- [DATASET RECORDS]

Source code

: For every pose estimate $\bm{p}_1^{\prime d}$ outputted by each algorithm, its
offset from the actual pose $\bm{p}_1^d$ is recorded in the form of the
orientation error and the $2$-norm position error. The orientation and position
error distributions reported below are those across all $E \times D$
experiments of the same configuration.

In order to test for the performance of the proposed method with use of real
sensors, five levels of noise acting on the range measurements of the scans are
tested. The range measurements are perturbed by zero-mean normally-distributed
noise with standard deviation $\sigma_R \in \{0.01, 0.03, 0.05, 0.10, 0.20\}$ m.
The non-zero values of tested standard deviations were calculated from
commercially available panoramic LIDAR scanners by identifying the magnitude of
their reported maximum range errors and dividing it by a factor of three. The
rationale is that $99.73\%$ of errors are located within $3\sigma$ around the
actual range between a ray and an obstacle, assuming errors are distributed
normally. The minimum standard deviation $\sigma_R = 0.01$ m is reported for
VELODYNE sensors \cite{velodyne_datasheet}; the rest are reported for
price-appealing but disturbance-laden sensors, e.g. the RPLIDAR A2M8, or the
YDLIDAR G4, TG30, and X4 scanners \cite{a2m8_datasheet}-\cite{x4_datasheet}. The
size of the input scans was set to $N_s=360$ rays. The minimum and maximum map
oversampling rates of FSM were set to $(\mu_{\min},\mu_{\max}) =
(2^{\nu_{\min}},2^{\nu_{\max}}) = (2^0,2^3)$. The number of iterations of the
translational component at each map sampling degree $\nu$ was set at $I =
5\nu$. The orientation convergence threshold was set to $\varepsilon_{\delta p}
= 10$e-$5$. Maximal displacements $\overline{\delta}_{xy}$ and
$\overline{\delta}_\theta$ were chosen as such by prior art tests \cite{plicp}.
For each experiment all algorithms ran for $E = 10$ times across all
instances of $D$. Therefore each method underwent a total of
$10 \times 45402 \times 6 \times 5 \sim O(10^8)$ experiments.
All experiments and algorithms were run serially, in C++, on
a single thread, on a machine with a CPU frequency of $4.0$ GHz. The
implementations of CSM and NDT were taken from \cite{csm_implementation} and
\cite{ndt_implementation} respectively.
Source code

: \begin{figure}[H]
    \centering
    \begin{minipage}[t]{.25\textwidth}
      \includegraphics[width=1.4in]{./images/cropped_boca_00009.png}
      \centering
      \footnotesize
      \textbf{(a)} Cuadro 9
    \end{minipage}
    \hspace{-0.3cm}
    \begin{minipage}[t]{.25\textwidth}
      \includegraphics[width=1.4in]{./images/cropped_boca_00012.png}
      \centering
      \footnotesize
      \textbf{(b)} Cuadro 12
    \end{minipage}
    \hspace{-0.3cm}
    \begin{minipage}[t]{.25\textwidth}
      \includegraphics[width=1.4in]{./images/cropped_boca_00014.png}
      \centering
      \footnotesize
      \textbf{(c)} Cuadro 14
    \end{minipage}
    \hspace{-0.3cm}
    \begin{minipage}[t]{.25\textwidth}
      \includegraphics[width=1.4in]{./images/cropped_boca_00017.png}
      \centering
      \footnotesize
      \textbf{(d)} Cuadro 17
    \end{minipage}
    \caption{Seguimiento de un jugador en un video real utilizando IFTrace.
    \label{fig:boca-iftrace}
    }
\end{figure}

- [EXERCISE OBJECTIVE]
Please print the listing exactly, keeping each line as it is.

- [WRITTEN SOLUTION]
Source code

: For every pose estimate $\bm{p}_1^{\prime d}$ outputted by each algorithm, its
offset from the actual pose $\bm{p}_1^d$ is recorded in the form of the
orientation error and the $2$-norm position error. The orientation and position
error distributions reported below are those across all $E \times D$
experiments of the same configuration.

In order to test for the performance of the proposed method with use of real
sensors, five levels of noise acting on the range measurements of the scans are
tested. The range measurements are perturbed by zero-mean normally-distributed
noise with standard deviation $\sigma_R \in \{0.01, 0.03, 0.05, 0.10, 0.20\}$ m.
The non-zero values of tested standard deviations were calculated from
commercially available panoramic LIDAR scanners by identifying the magnitude of
their reported maximum range errors and dividing it by a factor of three. The
rationale is that $99.73\%$ of errors are located within $3\sigma$ around the
actual range between a ray and an obstacle, assuming errors are distributed
normally. The minimum standard deviation $\sigma_R = 0.01$ m is reported for
VELODYNE sensors \cite{velodyne_datasheet}; the rest are reported for
price-appealing but disturbance-laden sensors, e.g. the RPLIDAR A2M8, or the
YDLIDAR G4, TG30, and X4 scanners \cite{a2m8_datasheet}-\cite{x4_datasheet}. The
size of the input scans was set to $N_s=360$ rays. The minimum and maximum map
oversampling rates of FSM were set to $(\mu_{\min},\mu_{\max}) =
(2^{\nu_{\min}},2^{\nu_{\max}}) = (2^0,2^3)$. The number of iterations of the
translational component at each map sampling degree $\nu$ was set at $I =
5\nu$. The orientation convergence threshold was set to $\varepsilon_{\delta p}
= 10$e-$5$. Maximal displacements $\overline{\delta}_{xy}$ and
$\overline{\delta}_\theta$ were chosen as such by prior art tests \cite{plicp}.
For each experiment all algorithms ran for $E = 10$ times across all
instances of $D$. Therefore each method underwent a total of
$10 \times 45402 \times 6 \times 5 \sim O(10^8)$ experiments.
All experiments and algorithms were run serially, in C++, on
a single thread, on a machine with a CPU frequency of $4.0$ GHz. The
implementations of CSM and NDT were taken from \cite{csm_implementation} and
\cite{ndt_implementation} respectively.
Source code

: \begin{figure}[H]
    \centering
    \begin{minipage}[t]{.25\textwidth}
      \includegraphics[width=1.4in]{./images/cropped_boca_00009.png}
      \centering
      \footnotesize
      \textbf{(a)} Cuadro 9
    \end{minipage}
    \hspace{-0.3cm}
    \begin{minipage}[t]{.25\textwidth}
      \includegraphics[width=1.4in]{./images/cropped_boca_00012.png}
      \centering
      \footnotesize
      \textbf{(b)} Cuadro 12
    \end{minipage}
    \hspace{-0.3cm}
    \begin{minipage}[t]{.25\textwidth}
      \includegraphics[width=1.4in]{./images/cropped_boca_00014.png}
      \centering
      \footnotesize
      \textbf{(c)} Cuadro 14
    \end{minipage}
    \hspace{-0.3cm}
    \begin{minipage}[t]{.25\textwidth}
      \includegraphics[width=1.4in]{./images/cropped_boca_00017.png}
      \centering
      \footnotesize
      \textbf{(d)} Cuadro 17
    \end{minipage}
    \caption{Seguimiento de un jugador en un video real utilizando IFTrace.
    \label{fig:boca-iftrace}
    }
\end{figure}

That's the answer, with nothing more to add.